The State Requirements- Things might be different though on the state level. Your state law might require employers to provide 30 minute meal breaks and that would have to be mandatory. That's why you should know all about state laws.

Minimum Wage- There are some exceptions, but the government has set a minimum wage for all employees in the United States. Exceptions would include those workers who are able to receive tips from the performance of their duties such as waiters and bellboys. As mentioned earlier the state might set a higher minimum wage and that would take effect.

Discrimination- You should never encourage discrimination in the workplace. Discrimination based on gender, sexual preference, religious belief, and disability have no place in the work place and as an employer you should do everything to make sure that it is not encouraged amongst your employees. That can lead to trouble for you.

These are just some of the basic things that you ought to know about laws concerning labor and employer relations. If you are planning on setting up a business then you should know all about this and many more so that you do not violate the rights of your employees

.There are so many cases where the employer makes a move that is illegal, thinking that he is well within his rights. Committing that kind of mistake can be very costly for you in the end. So you should never forget what you have learned here.

Have you ever worked overtime hours and not gotten paid? Did you know that you can recover overtime pay even if you were a salaried employee or a manager / supervisor?

Even if you did not have to keep records of the hours you worked, you still have the right to receive compensation when you work overtime. The Fair Law Firm can help you to determine whether or not you are eligible to bring a claim against your employer.

Reasons for Problems With Employees

Employees have needs and expectations about their workplace and their employment. If some of these things are not met then they are liable to cause some problems. That is never a good thing for the workplace. In order to help both employers and employees, here are some of the more common reasons for employee problems today:

Boredom- There could be a lot of reasons why an employee could become bored with their work. It could be that their task is too simple and repetitive. It is also possible that the workplace seems uninteresting and plain to them.Whatever the reason is behind this boredom, it is important that you should know all about it because it can drive an employee to become dissatisfied with the work. That can cause more serious concerns later on.

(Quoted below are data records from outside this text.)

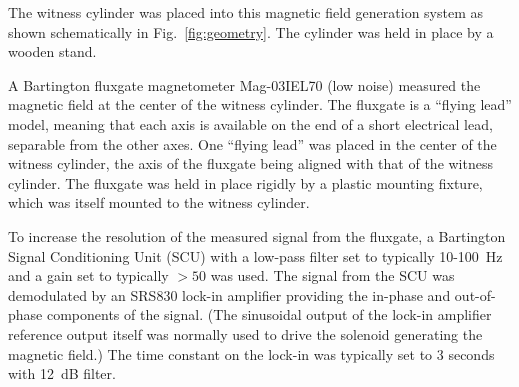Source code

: The witness cylinder was placed into this magnetic field generation
system as shown schematically in Fig.~\ref{fig:geometry}.  The
cylinder was held in place by a wooden stand.



A Bartington fluxgate magnetometer Mag-03IEL70 (low noise) measured
the magnetic field at the center of the witness cylinder.  The
fluxgate is a ``flying lead'' model, meaning that each axis is
available on the end of a short electrical lead, separable from the
other axes.  One ``flying lead'' was placed in the center of the
witness cylinder, the axis of the fluxgate being aligned with that of
the witness cylinder.  The fluxgate was held in place rigidly by a
plastic mounting fixture, which was itself mounted to the witness
cylinder.


To increase the resolution of the measured signal from the fluxgate, a
Bartington Signal Conditioning Unit (SCU) with a low-pass filter set
to typically 10-100~Hz and a gain set to typically $>50$ was used.
The signal from the SCU was demodulated by an SRS830 lock-in amplifier
providing the in-phase and out-of-phase components of the signal.
(The sinusoidal output of the lock-in amplifier reference output
itself was normally used to drive the solenoid generating the magnetic
field.)  The time constant on the lock-in was typically set to 3
seconds with 12~dB filter.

Lack of Rewards- If employees do not see the chance of getting enough rewards then they might lose the motivation to work properly. Sometimes even if there are rewards that are offered, but if they are not enticing then that can cause problems in the long run.All employees should be given an equal chance when it comes to getting rewards. It should also be high enough for them to become motivated to perform better.

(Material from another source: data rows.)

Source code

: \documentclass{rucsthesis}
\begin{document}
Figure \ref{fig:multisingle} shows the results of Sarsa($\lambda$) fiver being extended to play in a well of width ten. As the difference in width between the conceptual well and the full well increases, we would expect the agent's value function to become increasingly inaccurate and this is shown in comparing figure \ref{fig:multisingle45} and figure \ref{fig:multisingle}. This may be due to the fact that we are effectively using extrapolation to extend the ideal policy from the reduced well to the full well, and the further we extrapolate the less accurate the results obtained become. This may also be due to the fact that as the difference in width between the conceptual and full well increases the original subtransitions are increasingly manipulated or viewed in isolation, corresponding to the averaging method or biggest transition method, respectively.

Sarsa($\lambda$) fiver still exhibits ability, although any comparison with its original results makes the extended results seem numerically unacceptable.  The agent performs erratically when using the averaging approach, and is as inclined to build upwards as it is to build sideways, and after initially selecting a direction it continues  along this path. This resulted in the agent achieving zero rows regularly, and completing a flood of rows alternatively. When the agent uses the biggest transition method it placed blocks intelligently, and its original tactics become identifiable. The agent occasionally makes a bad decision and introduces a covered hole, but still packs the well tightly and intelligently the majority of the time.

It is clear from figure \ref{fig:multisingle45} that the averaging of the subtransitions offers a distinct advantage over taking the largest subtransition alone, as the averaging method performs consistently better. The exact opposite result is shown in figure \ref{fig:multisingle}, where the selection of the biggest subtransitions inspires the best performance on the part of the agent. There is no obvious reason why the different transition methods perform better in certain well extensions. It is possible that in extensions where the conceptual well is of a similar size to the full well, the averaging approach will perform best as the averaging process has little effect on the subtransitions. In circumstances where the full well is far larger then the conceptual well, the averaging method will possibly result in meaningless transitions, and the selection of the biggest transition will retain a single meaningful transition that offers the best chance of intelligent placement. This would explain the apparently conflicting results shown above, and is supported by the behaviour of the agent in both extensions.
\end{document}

Lack of or Inadequate Training- Sometimes an employee might be hired without his ability to perform the task for which he has been hired being properly assessed. When this happens he would be unable to deal with the work and the task that is expected of him. The worker might be ashamed or afraid to admit that he does not know how to do some things.

The good news is that this can be easily remedied with proper training and enough coaching. The important part of the process here is for the employee to understand that it is okay for him to admit ignorance about some parts of the job. That it would be better to say that he does not know how to do something than to pretend and cause problems later on.

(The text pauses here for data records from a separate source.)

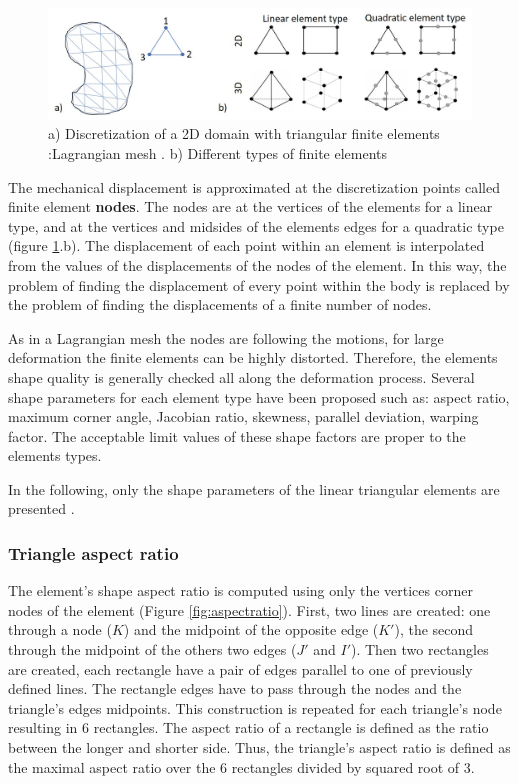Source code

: \begin{figure}[!h]
\centering
\includegraphics[width=1\textwidth,keepaspectratio]{figures/discretization.jpg} 
\caption{a) Discretization of  a 2D domain with triangular finite elements :Lagrangian mesh . b) Different types of finite elements}
\label{discretization}
\end{figure}

 The mechanical displacement is approximated at the discretization points called finite element \textbf{nodes}. The nodes are at the vertices of the elements for a linear type, and at the vertices and midsides of the elements edges for a quadratic type (figure \ref{discretization}.b). The displacement of each point within an element is interpolated from the values of the displacements of the nodes of the element. In this way, the problem of finding the displacement of every point within the body is replaced by the problem of finding the displacements of a finite number of nodes.
 
 As in a Lagrangian mesh the nodes are following the motions, for large deformation the finite elements can be highly distorted. Therefore, the elements shape quality is generally checked all along the deformation process. Several shape parameters for each element type have been proposed such as: aspect ratio, maximum corner angle, Jacobian ratio, skewness, parallel deviation, warping factor. The acceptable limit values of these shape factors are proper to the elements types. 
 
In the following, only the shape parameters of the linear triangular elements are presented \citep{ansys_theory_2017}.  
 \subsubsection*{Triangle aspect ratio }
 The element's shape aspect ratio is computed using only the vertices corner nodes of the element (Figure \ref{fig:aspectratio}). First, two lines are created: one through a node ($K$) and the midpoint of the opposite edge ($ K'$), the second through the midpoint of the others two edges ($J'$ and $ I'$). Then two rectangles are created, each rectangle have a pair of edges parallel to one of previously defined lines. The rectangle edges have to pass through the nodes and the triangle's edges midpoints. This construction is repeated for each triangle's node resulting in 6 rectangles. The aspect ratio of a rectangle is defined as the ratio between the longer and shorter side. Thus, the triangle's aspect ratio is defined as the maximal aspect ratio over the 6 rectangles divided by squared root of 3.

Lack of Resources- The resources that we are referring to here are the supplies, equipment, and materials needed by a company or a business to function. When those materials are lacking a worker might have a hard time accomplishing his tasks and so he might become dissatisfied.

An employer should see to it that all the materials and supplies that will be needed by his employees are there and available in adequate supply. Failure to do so could lead to more serious problems with his employees.

Personal Problems- We always hear how employees should not bring their personal problems to the workplace, but we all know how impossible that is. The performance of employees would always be affected no matter what and we should bear that in mind.

These are just some of the reasons why an employee might become dissatisfied with his workplace. You should do everything that you can so that these things will not happen to your business or your company or that might affect its performance in the long run.

Have you ever worked overtime hours and not gotten paid? Did you know that you can recover overtime pay even if you were a salaried employee or a manager / supervisor?

Even if you did not have to keep records of the hours you worked, you still have the right to receive compensation when you work overtime. The Fair Law Firm can help you to determine whether or not you are eligible to bring a claim against your employer.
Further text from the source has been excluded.